Major finding: The FAN1–FANCD2 complex prevents chromosomal instability and tumorigenesis independent of ICL repair.
Mechanism: FAN1 binds to ubiquitinated FANCD2 and regulates progression at stalled replication forks.
Impact: A FAN1 mutation affecting replication fork processing predisposes patients to pancreatic cancer.

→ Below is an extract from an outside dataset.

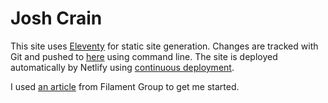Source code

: # Josh Crain
This site uses [Eleventy](https://www.11ty.io) for static site generation. Changes are tracked with Git and pushed to [here](https://github.com/joshcrain/eleventy-intro) using command line. The site is deployed automatically by Netlify using [continuous deployment](https://docs.netlify.com/site-deploys/create-deploys/#deploy-with-git).

I used <a href="https://www.filamentgroup.com/lab/build-a-blog/" rel="noopener">an article</a> from Filament Group to get me started.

Mutations in Fanconi anemia complementation group D2 (FANCD2) underlie the development of Fanconi anemia by inhibiting the repair of interstrand crosslinks (ICL), which block processes such as DNA transcription and replication. ICL repair requires ubiquitination (Ub) of FANCD2 lysine 561, which is bound by the FANCD1/FANCI-associated nuclease 1 (FAN1). However, the molecular mechanism underlying Ub-FANCD2–mediated ICL repair and the role of FAN1 in the FANCD2 complex remain unknown. Using a mutant FAN1, which cannot bind ubiquitin, and nuclease-defective Fan1nd/nd mouse embryonic fibroblasts (MEF), Lachaud and colleagues showed that FAN1 recruitment by Ub-FANCD2 is not required for ICL repair. However, Fan1nd/nd MEFs exhibited high levels of chromosomal abnormalities in response to replication fork-stalling agents, suggesting that FAN1 nuclease activity prevents chromosomal abnormalities at stalled replication forks without affecting ICL repair. Consistent with these findings, Fancd2-null cells exhibited high levels of chromosomal abnormalities in response to fork-stalling agents, which were not rescued by the non-ubiquitinatable FANCD2 K559R mutant. Double mutant Fan1nd/nd;Fancd2−/− mice had the same level of chromosomal abnormalities in response to fork-stalling agents as single mutants, further supporting the requirement of the FAN1–Ub-FANCD2 complex in preventing chromosomal abnormalities at stalled replication forks. Moreover, DNA fiber analysis indicated that the FAN1–Ub-FANCD2 complex restrains the progression of stalled replication forks. FAN1 mutations predispose to cancer; 85% of Fan1nd/nd mice, but not Fan1+/+ mice, eventually developed tumors, primarily lymphomas and pulmonary carcinomas, suggesting that FAN1 functions as a tumor suppressor via its nuclease activity. Additionally, a recently identified germline FAN1 M50R variant associated with predisposition to high-risk pancreatic cancer and required for FAN1 binding to Ub-FANCD2 resulted in unrestrained fork progression and chromosomal instability. Together, these data show that Ub-FANCD2–mediated recruitment of active FAN1 restrains the progression of stalled replication forks, thereby preventing chromosomal abnormalities, and suggest that FAN1 functions as a tumor suppressor that is essential for genome maintenance.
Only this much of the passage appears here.